Anzahl der Kontakte - auch bei Omikron relevant
Ob man zu der großen Gruppe derer zählt, die sich in dieser Welle anstecken, ist ein Stück weit Zufall. Ein Stück weit hat es aber auch jeder und jede selbst in der Hand. Das Infektionsrisiko lässt sich auch bei Omikron durch Vorsichtsmaßnahmen wie Maske tragen, Testen, Lüften in Innenräumen und Abstand reduzieren, wenn man auf andere Menschen trifft, wie das RKI betont.
Aber auch auf die Anzahl der Kontakte kommt es an. „Je mehr Menschen zusammenkommen, desto eher kann es vorkommen, dass sich darunter auch ein unwissentlich Infizierter befindet“, erklärte der Modellierer und Physiker Dirk Brockmann von der Berliner Humboldt-Universität im RND-Gespräch. „Wenn ich zehn Tage hintereinander zehn verschiedene Leute treffe, hat das einen geringeren Effekt auf die Infektionsdynamik, als wenn ich neun Tage lang niemanden treffe und einen Tag dann plötzlich hundert Menschen auf einmal.“
Ein Ende der Omikron-Welle ist vorerst in Sicht.

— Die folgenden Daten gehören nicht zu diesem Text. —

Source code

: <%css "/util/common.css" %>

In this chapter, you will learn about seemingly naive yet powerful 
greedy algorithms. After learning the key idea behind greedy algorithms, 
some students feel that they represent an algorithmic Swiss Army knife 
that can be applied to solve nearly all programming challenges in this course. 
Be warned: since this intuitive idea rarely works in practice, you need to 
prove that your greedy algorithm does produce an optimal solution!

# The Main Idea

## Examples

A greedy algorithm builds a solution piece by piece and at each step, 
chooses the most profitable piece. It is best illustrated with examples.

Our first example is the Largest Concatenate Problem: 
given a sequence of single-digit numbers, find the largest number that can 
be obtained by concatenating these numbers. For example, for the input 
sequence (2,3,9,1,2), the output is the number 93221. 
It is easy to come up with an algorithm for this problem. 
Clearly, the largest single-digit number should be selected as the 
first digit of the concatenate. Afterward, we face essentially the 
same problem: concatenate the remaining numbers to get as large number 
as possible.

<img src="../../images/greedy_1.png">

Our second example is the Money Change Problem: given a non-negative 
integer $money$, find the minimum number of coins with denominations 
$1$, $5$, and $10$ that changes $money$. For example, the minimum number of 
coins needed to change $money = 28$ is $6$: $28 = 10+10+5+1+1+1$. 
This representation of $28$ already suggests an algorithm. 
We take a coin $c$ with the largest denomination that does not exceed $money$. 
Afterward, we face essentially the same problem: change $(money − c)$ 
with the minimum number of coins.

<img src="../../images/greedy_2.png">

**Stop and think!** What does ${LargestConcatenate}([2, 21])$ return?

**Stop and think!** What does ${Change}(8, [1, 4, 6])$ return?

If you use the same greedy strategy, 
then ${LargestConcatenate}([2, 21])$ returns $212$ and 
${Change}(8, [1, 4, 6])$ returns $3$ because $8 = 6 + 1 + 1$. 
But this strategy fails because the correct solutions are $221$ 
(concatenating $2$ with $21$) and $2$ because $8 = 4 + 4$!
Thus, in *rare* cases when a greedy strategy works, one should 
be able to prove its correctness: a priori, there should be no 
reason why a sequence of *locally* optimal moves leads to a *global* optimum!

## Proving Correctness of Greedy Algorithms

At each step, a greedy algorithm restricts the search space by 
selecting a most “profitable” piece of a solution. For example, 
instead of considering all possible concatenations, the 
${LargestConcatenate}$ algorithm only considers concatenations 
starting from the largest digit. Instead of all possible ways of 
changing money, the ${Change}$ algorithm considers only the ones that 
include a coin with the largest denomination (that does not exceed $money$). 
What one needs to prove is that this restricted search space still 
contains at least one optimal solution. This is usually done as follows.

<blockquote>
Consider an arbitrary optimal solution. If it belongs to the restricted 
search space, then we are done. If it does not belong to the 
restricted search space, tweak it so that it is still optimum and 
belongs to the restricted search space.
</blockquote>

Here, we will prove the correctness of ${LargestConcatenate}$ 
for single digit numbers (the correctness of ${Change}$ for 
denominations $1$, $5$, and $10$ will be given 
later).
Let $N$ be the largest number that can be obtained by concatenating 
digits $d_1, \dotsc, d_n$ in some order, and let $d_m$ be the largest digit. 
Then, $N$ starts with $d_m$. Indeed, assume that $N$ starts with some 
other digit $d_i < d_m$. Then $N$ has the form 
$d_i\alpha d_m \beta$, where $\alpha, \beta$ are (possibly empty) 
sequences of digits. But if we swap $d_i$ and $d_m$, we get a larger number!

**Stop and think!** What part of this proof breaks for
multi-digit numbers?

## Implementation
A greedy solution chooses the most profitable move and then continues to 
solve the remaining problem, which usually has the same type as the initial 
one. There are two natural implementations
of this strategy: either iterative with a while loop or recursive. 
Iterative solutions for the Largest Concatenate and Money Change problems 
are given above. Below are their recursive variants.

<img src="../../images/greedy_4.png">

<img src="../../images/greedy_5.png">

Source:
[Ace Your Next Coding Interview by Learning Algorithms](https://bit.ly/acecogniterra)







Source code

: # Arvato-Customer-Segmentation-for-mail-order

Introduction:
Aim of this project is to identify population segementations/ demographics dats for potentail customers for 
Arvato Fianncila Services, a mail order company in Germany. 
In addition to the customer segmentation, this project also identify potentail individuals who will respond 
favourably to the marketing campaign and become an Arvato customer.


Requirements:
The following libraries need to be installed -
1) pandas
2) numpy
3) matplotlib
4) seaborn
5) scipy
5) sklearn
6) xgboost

Für das Frühjahr sind sich Experten und Expertinnen einig, dass die Lage entspannter wird. Vorerst wird man die Infektions- und Erkrankungsrisiken aber weiter im Alltag abwägen müssen. In der ZDF-Sendung „Markus Lanz“ sagte Bundesgesundheitsminister Karl Lauterbach am Mittwoch, er rechne damit, dass der Höhepunkt der Welle wahrscheinlich Mitte Februar erreicht werde. Mehreren Hunderttausend Fälle seien zu erwarten – pro Tag.